» Stored data

.....

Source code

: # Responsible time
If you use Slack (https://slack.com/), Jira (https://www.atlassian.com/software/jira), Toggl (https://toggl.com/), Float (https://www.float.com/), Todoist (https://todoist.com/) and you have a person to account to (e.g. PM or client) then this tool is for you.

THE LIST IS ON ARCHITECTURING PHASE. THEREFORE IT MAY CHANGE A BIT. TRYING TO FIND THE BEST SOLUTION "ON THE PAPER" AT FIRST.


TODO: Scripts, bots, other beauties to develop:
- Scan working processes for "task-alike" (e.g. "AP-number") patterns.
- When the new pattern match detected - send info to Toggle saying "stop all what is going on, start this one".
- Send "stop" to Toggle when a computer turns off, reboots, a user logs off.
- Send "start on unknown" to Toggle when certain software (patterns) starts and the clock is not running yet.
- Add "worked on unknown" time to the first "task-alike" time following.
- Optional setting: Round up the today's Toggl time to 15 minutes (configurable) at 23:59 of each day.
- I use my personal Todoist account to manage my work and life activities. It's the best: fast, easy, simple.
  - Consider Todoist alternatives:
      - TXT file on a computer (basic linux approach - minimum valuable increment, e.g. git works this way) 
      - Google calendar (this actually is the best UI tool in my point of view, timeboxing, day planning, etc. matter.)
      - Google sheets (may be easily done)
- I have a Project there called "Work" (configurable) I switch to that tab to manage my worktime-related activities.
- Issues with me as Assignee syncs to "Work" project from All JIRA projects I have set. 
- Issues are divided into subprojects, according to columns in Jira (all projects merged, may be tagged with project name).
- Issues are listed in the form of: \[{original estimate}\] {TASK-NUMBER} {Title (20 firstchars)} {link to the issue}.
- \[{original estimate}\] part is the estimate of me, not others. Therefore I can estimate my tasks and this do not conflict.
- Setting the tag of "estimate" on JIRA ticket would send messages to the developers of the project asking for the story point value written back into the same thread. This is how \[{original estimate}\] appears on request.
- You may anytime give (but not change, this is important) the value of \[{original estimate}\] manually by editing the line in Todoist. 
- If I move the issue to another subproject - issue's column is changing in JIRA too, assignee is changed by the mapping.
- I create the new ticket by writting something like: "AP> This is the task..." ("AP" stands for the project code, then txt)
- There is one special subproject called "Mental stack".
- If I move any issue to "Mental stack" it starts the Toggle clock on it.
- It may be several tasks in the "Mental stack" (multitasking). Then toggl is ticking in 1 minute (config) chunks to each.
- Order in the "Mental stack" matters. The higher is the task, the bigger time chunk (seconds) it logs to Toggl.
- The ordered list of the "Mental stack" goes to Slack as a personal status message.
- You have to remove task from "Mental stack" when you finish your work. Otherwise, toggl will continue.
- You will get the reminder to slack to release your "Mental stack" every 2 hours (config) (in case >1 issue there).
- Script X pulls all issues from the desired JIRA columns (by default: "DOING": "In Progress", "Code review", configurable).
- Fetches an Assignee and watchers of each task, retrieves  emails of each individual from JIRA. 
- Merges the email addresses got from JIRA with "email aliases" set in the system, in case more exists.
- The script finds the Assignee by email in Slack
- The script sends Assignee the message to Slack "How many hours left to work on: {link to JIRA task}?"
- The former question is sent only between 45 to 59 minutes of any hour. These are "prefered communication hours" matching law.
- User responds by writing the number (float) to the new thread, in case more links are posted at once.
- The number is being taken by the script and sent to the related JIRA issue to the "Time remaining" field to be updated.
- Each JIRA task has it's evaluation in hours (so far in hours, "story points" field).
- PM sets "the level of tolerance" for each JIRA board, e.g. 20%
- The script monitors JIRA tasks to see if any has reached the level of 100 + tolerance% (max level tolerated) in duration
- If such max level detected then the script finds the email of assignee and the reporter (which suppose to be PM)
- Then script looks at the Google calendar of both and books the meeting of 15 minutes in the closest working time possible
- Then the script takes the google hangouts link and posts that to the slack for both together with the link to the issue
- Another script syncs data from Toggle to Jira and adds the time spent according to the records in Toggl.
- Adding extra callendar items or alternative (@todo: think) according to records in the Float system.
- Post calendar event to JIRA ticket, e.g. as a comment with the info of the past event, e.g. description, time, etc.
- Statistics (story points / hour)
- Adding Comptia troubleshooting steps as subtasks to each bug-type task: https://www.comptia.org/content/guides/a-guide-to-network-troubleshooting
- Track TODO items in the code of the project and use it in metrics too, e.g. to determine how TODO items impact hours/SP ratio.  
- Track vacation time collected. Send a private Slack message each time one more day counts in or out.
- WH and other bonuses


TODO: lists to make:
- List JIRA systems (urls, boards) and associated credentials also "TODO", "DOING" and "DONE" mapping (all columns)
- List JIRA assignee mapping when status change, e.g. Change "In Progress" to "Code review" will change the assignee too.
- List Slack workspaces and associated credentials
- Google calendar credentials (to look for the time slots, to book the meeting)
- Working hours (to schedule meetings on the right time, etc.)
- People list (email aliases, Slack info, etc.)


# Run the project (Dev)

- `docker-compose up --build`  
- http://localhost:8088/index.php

.....

» Exercise instructions
When a line in the records contains the string "case", it counts; state how many lines count, with no other words.

» Written solution
3